To quantify the performance improvement achieved by GEOlimma vs Limma, we performed DE analysis on small sample size subsets for each comparison. As detailed below, we started with the minimum subset size at which the group proportions for a given comparison could be maintained and generated all non-overlapping sample subsets of this size. We then increased this subset size by the smallest possible sample increment and repeated the generation of subsets. For each sample subset, we first applied both GEOlimma and Limma and ranked genes by their corresponding B scores. Next, using the Limma DE genes previously identified from all samples as the ground truth (see “Results” section for specific numbers), we applied the R package ROCR [41] to calculate Area under the ROC curves (AUCs) for the B score-ranked genes of each subset. We calculated the performance improvement of GEOlimma over Limma for each subset as the difference in AUC between the two methods. In addition, we converted these AUC improvements into gains in effective sample size by constructing and interpolating from a “standard curve” of mean Limma AUC values calculated across the full range of possible sample sizes. As an example, if GEOlimma delivered an AUC improvement of 0.1 over Limma for a subset of size 10, the GEOlimma effective sample size is simply the sample size of the standard curve corresponding to an AUC value 0.1 higher than the mean Limma AUC value for 10-sample subsets.

Supervised classification

We performed supervised classification for each comparison in the evaluation datasets using both GEOlimma and Limma as feature selection methods. Scikit-learn (sklearn) [52] is a Python module implementing machine learning algorithms. It enables various tasks such as dimensionality reduction, classification, regression and model selection. The sklearn classification pipeline involves sequentially applying feature selection, classification, parameter optimization and model selection to yield final classification results. We first used the Python rpy2 module to build a connection between sklearn and the R language, followed by creating customized feature selection methods for Limma and GEOlimma which we compiled into the sklearn pipeline function.
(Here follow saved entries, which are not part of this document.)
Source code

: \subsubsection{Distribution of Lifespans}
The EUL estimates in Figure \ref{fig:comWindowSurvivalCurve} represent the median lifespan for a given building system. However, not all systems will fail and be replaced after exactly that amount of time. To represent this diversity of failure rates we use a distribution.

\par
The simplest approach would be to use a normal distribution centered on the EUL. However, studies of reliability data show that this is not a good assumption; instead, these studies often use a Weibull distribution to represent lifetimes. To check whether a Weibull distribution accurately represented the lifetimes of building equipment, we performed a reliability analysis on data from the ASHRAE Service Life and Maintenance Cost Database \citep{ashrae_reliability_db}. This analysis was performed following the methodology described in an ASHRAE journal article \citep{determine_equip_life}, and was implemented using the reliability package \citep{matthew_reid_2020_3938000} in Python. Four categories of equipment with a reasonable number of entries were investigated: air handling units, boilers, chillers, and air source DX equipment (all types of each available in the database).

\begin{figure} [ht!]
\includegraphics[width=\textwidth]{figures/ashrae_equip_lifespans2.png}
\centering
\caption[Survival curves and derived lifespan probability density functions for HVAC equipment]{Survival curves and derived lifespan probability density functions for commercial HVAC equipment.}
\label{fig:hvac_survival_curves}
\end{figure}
For classification training, we first sampled 10 subsets of 40 samples (20 from each of the two groups) at random and selected the 1000 genes with largest variance across these samples. Next, we fed data from each subset to the sklearn pipeline function and performed either Limma or GEOlimma-based feature selection by selecting subsets of 100–1000 genes (in increments of 100) with the highest B scores. We selected the Logistic Regression [53] classifier for classification. We also included L1 and L2 penalties as hyperparameters and applied tenfold cross validation to train the model and optimize the hyperparameters. We used classification AUC as the criterion to evaluate classification performance. A high AUC represents both high recall and high precision, which translate to low false positive and false negative rates. For classification testing, we sampled an additional 40 samples to evaluate the training models. We used a Wilcoxon signed-rank test to identify significant AUC differences between performing feature selection using Limma or GEOlimma.